And in the most Exciting and Pinch-me-please Brilliant News Ever…….

…..last night’s award ceremony was also an opportunity to announce that Takeshita Demons has been selected to be part of Booked Up, an awesome program that gives free books to children.

Booked Up is a national programme that aims to give a free book to every child starting secondary school in England.

Booked Up’s goal is to encourage reading for pleasure and independent choice. Year 7 pupils choose their free book from a list of specially selected titles.

How FABULOUS!!!!!!!!!!!!!!!!!!!

And can you believe? Takeshita Demons is one of those specially selected titles!!! (I am shooting around the room with sparks coming out of my ears as I write this…it’s utterly, utterly brilliant and exciting and wonderful!)

Also on the list are fabulous fellow Aussies Shaun Tan (with The Lost Thing) and the hilarious duo Andy Griffiths and Terry Denton (with The Big Fat Cow That Went Kapow).
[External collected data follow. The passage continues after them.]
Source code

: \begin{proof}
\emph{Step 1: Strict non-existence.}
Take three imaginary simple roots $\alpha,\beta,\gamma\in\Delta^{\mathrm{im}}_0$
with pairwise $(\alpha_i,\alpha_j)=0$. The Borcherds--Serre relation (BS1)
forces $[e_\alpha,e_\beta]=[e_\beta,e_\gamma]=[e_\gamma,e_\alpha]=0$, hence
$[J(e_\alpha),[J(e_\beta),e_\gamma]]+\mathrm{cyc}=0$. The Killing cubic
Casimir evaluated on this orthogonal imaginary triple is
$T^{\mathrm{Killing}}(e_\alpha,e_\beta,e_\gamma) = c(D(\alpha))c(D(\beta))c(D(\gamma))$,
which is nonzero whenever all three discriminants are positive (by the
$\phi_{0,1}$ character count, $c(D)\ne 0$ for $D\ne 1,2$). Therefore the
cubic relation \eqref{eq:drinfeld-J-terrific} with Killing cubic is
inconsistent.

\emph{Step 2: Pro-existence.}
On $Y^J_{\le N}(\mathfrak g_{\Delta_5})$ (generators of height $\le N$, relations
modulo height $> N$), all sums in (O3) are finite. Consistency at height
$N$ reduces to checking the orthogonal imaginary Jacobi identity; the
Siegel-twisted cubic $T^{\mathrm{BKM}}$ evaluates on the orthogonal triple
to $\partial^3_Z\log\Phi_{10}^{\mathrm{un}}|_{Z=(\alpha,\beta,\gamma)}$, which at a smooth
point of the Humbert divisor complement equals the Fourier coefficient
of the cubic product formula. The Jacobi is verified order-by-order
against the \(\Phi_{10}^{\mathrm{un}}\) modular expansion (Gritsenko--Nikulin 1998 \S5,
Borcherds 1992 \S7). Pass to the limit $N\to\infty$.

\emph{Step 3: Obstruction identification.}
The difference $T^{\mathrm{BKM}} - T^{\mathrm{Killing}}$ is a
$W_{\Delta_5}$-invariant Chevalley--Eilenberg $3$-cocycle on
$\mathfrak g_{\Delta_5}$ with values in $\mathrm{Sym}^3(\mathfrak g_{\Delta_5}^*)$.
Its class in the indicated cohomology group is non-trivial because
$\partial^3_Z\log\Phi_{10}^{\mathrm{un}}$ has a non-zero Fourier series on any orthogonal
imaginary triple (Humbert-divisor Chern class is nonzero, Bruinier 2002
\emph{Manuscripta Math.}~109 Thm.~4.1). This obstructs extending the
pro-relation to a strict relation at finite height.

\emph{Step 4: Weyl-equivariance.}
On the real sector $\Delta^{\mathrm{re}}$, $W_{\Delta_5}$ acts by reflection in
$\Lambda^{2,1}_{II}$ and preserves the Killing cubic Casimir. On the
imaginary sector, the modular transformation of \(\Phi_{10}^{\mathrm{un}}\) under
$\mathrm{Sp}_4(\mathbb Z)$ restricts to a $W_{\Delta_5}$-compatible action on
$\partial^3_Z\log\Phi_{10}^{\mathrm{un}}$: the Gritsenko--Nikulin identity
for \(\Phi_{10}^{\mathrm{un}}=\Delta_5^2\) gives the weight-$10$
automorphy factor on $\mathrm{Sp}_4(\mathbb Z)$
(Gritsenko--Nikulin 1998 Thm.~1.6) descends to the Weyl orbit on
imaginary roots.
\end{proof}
And check out the list: every one’s a winner. There are utter legends of children’s literature on this list: I feel woozy just thinking about it.

The best thing is, thousands of Year 7 kids will have the chance to read Takeshita Demons for free. Which is SO COOL because hopefully it’s a story that will get kids reading and encourage all kids to race through an entire book, sometimes laughing, sometimes trembling, but always having fun. YAY!

Many thanks to the selection panel for Booked Up 2010…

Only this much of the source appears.